**Task item**
The text of every record, exactly as given and with no pictures, should be your output.

**Listed entries**
- - - - - - -
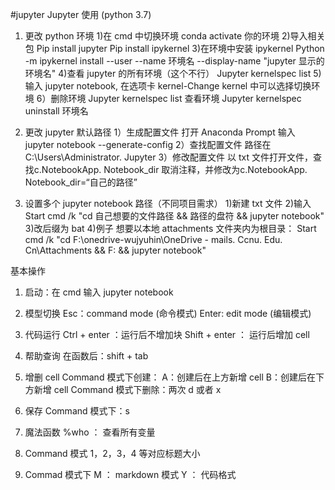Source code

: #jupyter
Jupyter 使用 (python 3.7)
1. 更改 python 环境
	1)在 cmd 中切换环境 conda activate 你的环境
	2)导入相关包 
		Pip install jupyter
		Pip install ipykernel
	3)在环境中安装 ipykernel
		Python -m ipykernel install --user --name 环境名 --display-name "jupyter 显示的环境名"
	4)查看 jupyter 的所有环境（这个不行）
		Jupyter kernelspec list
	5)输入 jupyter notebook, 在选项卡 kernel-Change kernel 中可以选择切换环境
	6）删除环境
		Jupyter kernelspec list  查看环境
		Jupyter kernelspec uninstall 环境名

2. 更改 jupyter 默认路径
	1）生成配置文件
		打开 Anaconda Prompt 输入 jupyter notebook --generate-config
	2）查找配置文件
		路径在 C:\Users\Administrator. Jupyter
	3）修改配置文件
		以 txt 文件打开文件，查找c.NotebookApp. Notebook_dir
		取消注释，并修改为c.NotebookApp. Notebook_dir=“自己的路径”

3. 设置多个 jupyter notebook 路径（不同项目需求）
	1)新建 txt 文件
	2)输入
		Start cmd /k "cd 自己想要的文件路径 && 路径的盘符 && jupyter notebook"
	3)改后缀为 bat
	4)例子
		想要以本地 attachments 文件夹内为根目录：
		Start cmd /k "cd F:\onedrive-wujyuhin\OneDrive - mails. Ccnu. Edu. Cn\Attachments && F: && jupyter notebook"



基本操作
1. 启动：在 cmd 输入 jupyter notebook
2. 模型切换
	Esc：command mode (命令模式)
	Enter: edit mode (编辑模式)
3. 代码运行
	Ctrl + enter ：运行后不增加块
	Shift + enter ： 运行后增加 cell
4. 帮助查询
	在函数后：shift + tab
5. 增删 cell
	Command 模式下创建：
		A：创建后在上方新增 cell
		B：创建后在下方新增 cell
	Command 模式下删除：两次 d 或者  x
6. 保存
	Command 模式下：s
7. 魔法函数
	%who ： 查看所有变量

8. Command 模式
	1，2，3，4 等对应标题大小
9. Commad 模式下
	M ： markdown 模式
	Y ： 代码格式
- - - - - - -
**Your response**
Source code

: #jupyter
Jupyter 使用 (python 3.7)
1. 更改 python 环境
	1)在 cmd 中切换环境 conda activate 你的环境
	2)导入相关包 
		Pip install jupyter
		Pip install ipykernel
	3)在环境中安装 ipykernel
		Python -m ipykernel install --user --name 环境名 --display-name "jupyter 显示的环境名"
	4)查看 jupyter 的所有环境（这个不行）
		Jupyter kernelspec list
	5)输入 jupyter notebook, 在选项卡 kernel-Change kernel 中可以选择切换环境
	6）删除环境
		Jupyter kernelspec list  查看环境
		Jupyter kernelspec uninstall 环境名

2. 更改 jupyter 默认路径
	1）生成配置文件
		打开 Anaconda Prompt 输入 jupyter notebook --generate-config
	2）查找配置文件
		路径在 C:\Users\Administrator. Jupyter
	3）修改配置文件
		以 txt 文件打开文件，查找c.NotebookApp. Notebook_dir
		取消注释，并修改为c.NotebookApp. Notebook_dir=“自己的路径”

3. 设置多个 jupyter notebook 路径（不同项目需求）
	1)新建 txt 文件
	2)输入
		Start cmd /k "cd 自己想要的文件路径 && 路径的盘符 && jupyter notebook"
	3)改后缀为 bat
	4)例子
		想要以本地 attachments 文件夹内为根目录：
		Start cmd /k "cd F:\onedrive-wujyuhin\OneDrive - mails. Ccnu. Edu. Cn\Attachments && F: && jupyter notebook"



基本操作
1. 启动：在 cmd 输入 jupyter notebook
2. 模型切换
	Esc：command mode (命令模式)
	Enter: edit mode (编辑模式)
3. 代码运行
	Ctrl + enter ：运行后不增加块
	Shift + enter ： 运行后增加 cell
4. 帮助查询
	在函数后：shift + tab
5. 增删 cell
	Command 模式下创建：
		A：创建后在上方新增 cell
		B：创建后在下方新增 cell
	Command 模式下删除：两次 d 或者  x
6. 保存
	Command 模式下：s
7. 魔法函数
	%who ： 查看所有变量

8. Command 模式
	1，2，3，4 等对应标题大小
9. Commad 模式下
	M ： markdown 模式
	Y ： 代码格式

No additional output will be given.